INPUT START

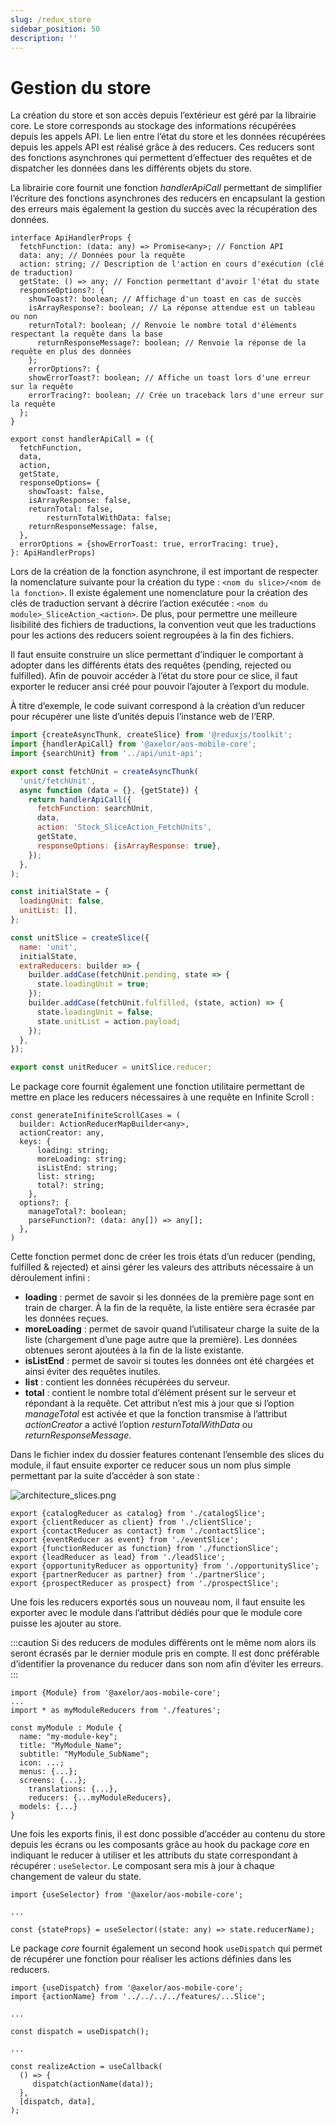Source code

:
 ```yaml
---
slug: /redux_store
sidebar_position: 50
description: ''
---
```


# Gestion du store

La création du store et son accès depuis l’extérieur est géré par la librairie core. Le store corresponds au stockage des informations récupérées depuis les appels API. Le lien entre l’état du store et les données récupérées depuis les appels API est réalisé grâce à des reducers. Ces reducers sont des fonctions asynchrones qui permettent d’effectuer des requêtes et de dispatcher les données dans les différents objets du store.

La librairie core fournit une fonction _handlerApiCall_ permettant de simplifier l’écriture des fonctions asynchrones des reducers en encapsulant la gestion des erreurs mais également la gestion du succès avec la récupération des données.

```tsx
interface ApiHandlerProps {
  fetchFunction: (data: any) => Promise<any>; // Fonction API
  data: any; // Données pour la requête
  action: string; // Description de l'action en cours d'exécution (clé de traduction)
  getState: () => any; // Fonction permettant d'avoir l'état du state
  responseOptions?: {
    showToast?: boolean; // Affichage d'un toast en cas de succès
    isArrayResponse?: boolean; // La réponse attendue est un tableau ou non
    returnTotal?: boolean; // Renvoie le nombre total d'éléments respectant la requête dans la base
	  returnResponseMessage?: boolean; // Renvoie la réponse de la requête en plus des données
	};
	errorOptions?: {
    showErrorToast?: boolean; // Affiche un toast lors d'une erreur sur la requête
    errorTracing?: boolean; // Crée un traceback lors d'une erreur sur la requête
  };
}

export const handlerApiCall = ({
  fetchFunction,
  data,
  action,
  getState,
  responseOptions= {
    showToast: false,
    isArrayResponse: false,
    returnTotal: false,
		resturnTotalWithData: false;
    returnResponseMessage: false,
  },
  errorOptions = {showErrorToast: true, errorTracing: true},
}: ApiHandlerProps)
```

Lors de la création de la fonction asynchrone, il est important de respecter la nomenclature suivante pour la création du type : `<nom du slice>/<nom de la fonction>`. Il existe également une nomenclature pour la création des clés de traduction servant à décrire l’action exécutée : `<nom du module>_SliceAction_<action>`. De plus, pour permettre une meilleure lisibilité des fichiers de traductions, la convention veut que les traductions pour les actions des reducers soient regroupées à la fin des fichiers.

Il faut ensuite construire un slice permettant d’indiquer le comportant à adopter dans les différents états des requêtes (pending, rejected ou fulfilled). Afin de pouvoir accéder à l’état du store pour ce slice, il faut exporter le reducer ansi créé pour pouvoir l’ajouter à l’export du module.

À titre d’exemple, le code suivant correspond à la création d’un reducer pour récupérer une liste d’unités depuis l’instance web de l’ERP.

```jsx
import {createAsyncThunk, createSlice} from '@reduxjs/toolkit';
import {handlerApiCall} from '@axelor/aos-mobile-core';
import {searchUnit} from '../api/unit-api';

export const fetchUnit = createAsyncThunk(
  'unit/fetchUnit',
  async function (data = {}, {getState}) {
    return handlerApiCall({
      fetchFunction: searchUnit,
      data,
      action: 'Stock_SliceAction_FetchUnits',
      getState,
      responseOptions: {isArrayResponse: true},
    });
  },
);

const initialState = {
  loadingUnit: false,
  unitList: [],
};

const unitSlice = createSlice({
  name: 'unit',
  initialState,
  extraReducers: builder => {
    builder.addCase(fetchUnit.pending, state => {
      state.loadingUnit = true;
    });
    builder.addCase(fetchUnit.fulfilled, (state, action) => {
      state.loadingUnit = false;
      state.unitList = action.payload;
    });
  },
});

export const unitReducer = unitSlice.reducer;
```

Le package core fournit également une fonction utilitaire permettant de mettre en place les reducers nécessaires à une requête en Infinite Scroll :

```tsx
const generateInifiniteScrollCases = (
  builder: ActionReducerMapBuilder<any>,
  actionCreator: any,
  keys: {
	  loading: string;
	  moreLoading: string;
	  isListEnd: string;
	  list: string;
	  total?: string;
	},
  options?: {
    manageTotal?: boolean;
    parseFunction?: (data: any[]) => any[];
  },
)
```

Cette fonction permet donc de créer les trois états d’un reducer (pending, fulfilled & rejected) et ainsi gérer les valeurs des attributs nécessaire à un déroulement infini :

- **loading** : permet de savoir si les données de la première page sont en train de charger. À la fin de la requête, la liste entière sera écrasée par les données reçues.
- **moreLoading** : permet de savoir quand l’utilisateur charge la suite de la liste (chargement d’une page autre que la première). Les données obtenues seront ajoutées à la fin de la liste existante.
- **isListEnd** : permet de savoir si toutes les données ont été chargées et ainsi éviter des requêtes inutiles.
- **list** : contient les données récupérées du serveur.
- **total** : contient le nombre total d’élément présent sur le serveur et répondant à la requête. Cet attribut n’est mis à jour que si l’option _manageTotal_ est activée et que la fonction transmise à l’attribut _actionCreator_ a activé l’option _resturnTotalWithData_ ou _returnResponseMessage_.

Dans le fichier index du dossier features contenant l’ensemble des slices du module, il faut ensuite exporter ce reducer sous un nom plus simple permettant par la suite d’accéder à son state :

![architecture_slices.png](/img/fr/architecture_slices.png)

```tsx
export {catalogReducer as catalog} from './catalogSlice';
export {clientReducer as client} from './clientSlice';
export {contactReducer as contact} from './contactSlice';
export {eventReducer as event} from './eventSlice';
export {functionReducer as function} from './functionSlice';
export {leadReducer as lead} from './leadSlice';
export {opportunityReducer as opportunity} from './opportunitySlice';
export {partnerReducer as partner} from './partnerSlice';
export {prospectReducer as prospect} from './prospectSlice';
```

Une fois les reducers exportés sous un nouveau nom, il faut ensuite les exporter avec le module dans l’attribut dédiés pour que le module core puisse les ajouter au store.

:::caution
Si des reducers de modules différents ont le même nom alors ils seront écrasés par le dernier module pris en compte. Il est donc préférable d’identifier la provenance du reducer dans son nom afin d’éviter les erreurs.
:::

```tsx
import {Module} from '@axelor/aos-mobile-core';
...
import * as myModuleReducers from './features';

const myModule : Module {
  name: "my-module-key";
  title: "MyModule_Name";
  subtitle: "MyModule_SubName";
  icon: ...;
  menus: {...};
  screens: {...};
	translations: {...},
	reducers: {...myModuleReducers},
  models: {...}
}
```

Une fois les exports finis, il est donc possible d’accéder au contenu du store depuis les écrans ou les composants grâce au hook du package _core_ en indiquant le reducer à utiliser et les attributs du state correspondant à récupérer : `useSelector`. Le composant sera mis à jour à chaque changement de valeur du state.

```tsx
import {useSelector} from '@axelor/aos-mobile-core';

...

const {stateProps} = useSelector((state: any) => state.reducerName);
```

Le package _core_ fournit également un second hook `useDispatch` qui permet de récupérer une fonction pour réaliser les actions définies dans les reducers.

```tsx
import {useDispatch} from '@axelor/aos-mobile-core';
import {actionName} from '../../../../features/...Slice';

...

const dispatch = useDispatch();

...

const realizeAction = useCallback(
  () => {
     dispatch(actionName(data));
  },
  [dispatch, data],
);
```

INPUT END

> _PROBLEM DESCRIPTION_: An exact copy of the data above is required, printed without its pictures.

> _RESULT OF THIS TASK_:
Source code

:
 ```yaml
---
slug: /redux_store
sidebar_position: 50
description: ''
---
```


# Gestion du store

La création du store et son accès depuis l’extérieur est géré par la librairie core. Le store corresponds au stockage des informations récupérées depuis les appels API. Le lien entre l’état du store et les données récupérées depuis les appels API est réalisé grâce à des reducers. Ces reducers sont des fonctions asynchrones qui permettent d’effectuer des requêtes et de dispatcher les données dans les différents objets du store.

La librairie core fournit une fonction _handlerApiCall_ permettant de simplifier l’écriture des fonctions asynchrones des reducers en encapsulant la gestion des erreurs mais également la gestion du succès avec la récupération des données.

```tsx
interface ApiHandlerProps {
  fetchFunction: (data: any) => Promise<any>; // Fonction API
  data: any; // Données pour la requête
  action: string; // Description de l'action en cours d'exécution (clé de traduction)
  getState: () => any; // Fonction permettant d'avoir l'état du state
  responseOptions?: {
    showToast?: boolean; // Affichage d'un toast en cas de succès
    isArrayResponse?: boolean; // La réponse attendue est un tableau ou non
    returnTotal?: boolean; // Renvoie le nombre total d'éléments respectant la requête dans la base
	  returnResponseMessage?: boolean; // Renvoie la réponse de la requête en plus des données
	};
	errorOptions?: {
    showErrorToast?: boolean; // Affiche un toast lors d'une erreur sur la requête
    errorTracing?: boolean; // Crée un traceback lors d'une erreur sur la requête
  };
}

export const handlerApiCall = ({
  fetchFunction,
  data,
  action,
  getState,
  responseOptions= {
    showToast: false,
    isArrayResponse: false,
    returnTotal: false,
		resturnTotalWithData: false;
    returnResponseMessage: false,
  },
  errorOptions = {showErrorToast: true, errorTracing: true},
}: ApiHandlerProps)
```

Lors de la création de la fonction asynchrone, il est important de respecter la nomenclature suivante pour la création du type : `<nom du slice>/<nom de la fonction>`. Il existe également une nomenclature pour la création des clés de traduction servant à décrire l’action exécutée : `<nom du module>_SliceAction_<action>`. De plus, pour permettre une meilleure lisibilité des fichiers de traductions, la convention veut que les traductions pour les actions des reducers soient regroupées à la fin des fichiers.

Il faut ensuite construire un slice permettant d’indiquer le comportant à adopter dans les différents états des requêtes (pending, rejected ou fulfilled). Afin de pouvoir accéder à l’état du store pour ce slice, il faut exporter le reducer ansi créé pour pouvoir l’ajouter à l’export du module.

À titre d’exemple, le code suivant correspond à la création d’un reducer pour récupérer une liste d’unités depuis l’instance web de l’ERP.

```jsx
import {createAsyncThunk, createSlice} from '@reduxjs/toolkit';
import {handlerApiCall} from '@axelor/aos-mobile-core';
import {searchUnit} from '../api/unit-api';

export const fetchUnit = createAsyncThunk(
  'unit/fetchUnit',
  async function (data = {}, {getState}) {
    return handlerApiCall({
      fetchFunction: searchUnit,
      data,
      action: 'Stock_SliceAction_FetchUnits',
      getState,
      responseOptions: {isArrayResponse: true},
    });
  },
);

const initialState = {
  loadingUnit: false,
  unitList: [],
};

const unitSlice = createSlice({
  name: 'unit',
  initialState,
  extraReducers: builder => {
    builder.addCase(fetchUnit.pending, state => {
      state.loadingUnit = true;
    });
    builder.addCase(fetchUnit.fulfilled, (state, action) => {
      state.loadingUnit = false;
      state.unitList = action.payload;
    });
  },
});

export const unitReducer = unitSlice.reducer;
```

Le package core fournit également une fonction utilitaire permettant de mettre en place les reducers nécessaires à une requête en Infinite Scroll :

```tsx
const generateInifiniteScrollCases = (
  builder: ActionReducerMapBuilder<any>,
  actionCreator: any,
  keys: {
	  loading: string;
	  moreLoading: string;
	  isListEnd: string;
	  list: string;
	  total?: string;
	},
  options?: {
    manageTotal?: boolean;
    parseFunction?: (data: any[]) => any[];
  },
)
```

Cette fonction permet donc de créer les trois états d’un reducer (pending, fulfilled & rejected) et ainsi gérer les valeurs des attributs nécessaire à un déroulement infini :

- **loading** : permet de savoir si les données de la première page sont en train de charger. À la fin de la requête, la liste entière sera écrasée par les données reçues.
- **moreLoading** : permet de savoir quand l’utilisateur charge la suite de la liste (chargement d’une page autre que la première). Les données obtenues seront ajoutées à la fin de la liste existante.
- **isListEnd** : permet de savoir si toutes les données ont été chargées et ainsi éviter des requêtes inutiles.
- **list** : contient les données récupérées du serveur.
- **total** : contient le nombre total d’élément présent sur le serveur et répondant à la requête. Cet attribut n’est mis à jour que si l’option _manageTotal_ est activée et que la fonction transmise à l’attribut _actionCreator_ a activé l’option _resturnTotalWithData_ ou _returnResponseMessage_.

Dans le fichier index du dossier features contenant l’ensemble des slices du module, il faut ensuite exporter ce reducer sous un nom plus simple permettant par la suite d’accéder à son state :

![architecture_slices.png](/img/fr/architecture_slices.png)

```tsx
export {catalogReducer as catalog} from './catalogSlice';
export {clientReducer as client} from './clientSlice';
export {contactReducer as contact} from './contactSlice';
export {eventReducer as event} from './eventSlice';
export {functionReducer as function} from './functionSlice';
export {leadReducer as lead} from './leadSlice';
export {opportunityReducer as opportunity} from './opportunitySlice';
export {partnerReducer as partner} from './partnerSlice';
export {prospectReducer as prospect} from './prospectSlice';
```

Une fois les reducers exportés sous un nouveau nom, il faut ensuite les exporter avec le module dans l’attribut dédiés pour que le module core puisse les ajouter au store.

:::caution
Si des reducers de modules différents ont le même nom alors ils seront écrasés par le dernier module pris en compte. Il est donc préférable d’identifier la provenance du reducer dans son nom afin d’éviter les erreurs.
:::

```tsx
import {Module} from '@axelor/aos-mobile-core';
...
import * as myModuleReducers from './features';

const myModule : Module {
  name: "my-module-key";
  title: "MyModule_Name";
  subtitle: "MyModule_SubName";
  icon: ...;
  menus: {...};
  screens: {...};
	translations: {...},
	reducers: {...myModuleReducers},
  models: {...}
}
```

Une fois les exports finis, il est donc possible d’accéder au contenu du store depuis les écrans ou les composants grâce au hook du package _core_ en indiquant le reducer à utiliser et les attributs du state correspondant à récupérer : `useSelector`. Le composant sera mis à jour à chaque changement de valeur du state.

```tsx
import {useSelector} from '@axelor/aos-mobile-core';

...

const {stateProps} = useSelector((state: any) => state.reducerName);
```

Le package _core_ fournit également un second hook `useDispatch` qui permet de récupérer une fonction pour réaliser les actions définies dans les reducers.

```tsx
import {useDispatch} from '@axelor/aos-mobile-core';
import {actionName} from '../../../../features/...Slice';

...

const dispatch = useDispatch();

...

const realizeAction = useCallback(
  () => {
     dispatch(actionName(data));
  },
  [dispatch, data],
);
```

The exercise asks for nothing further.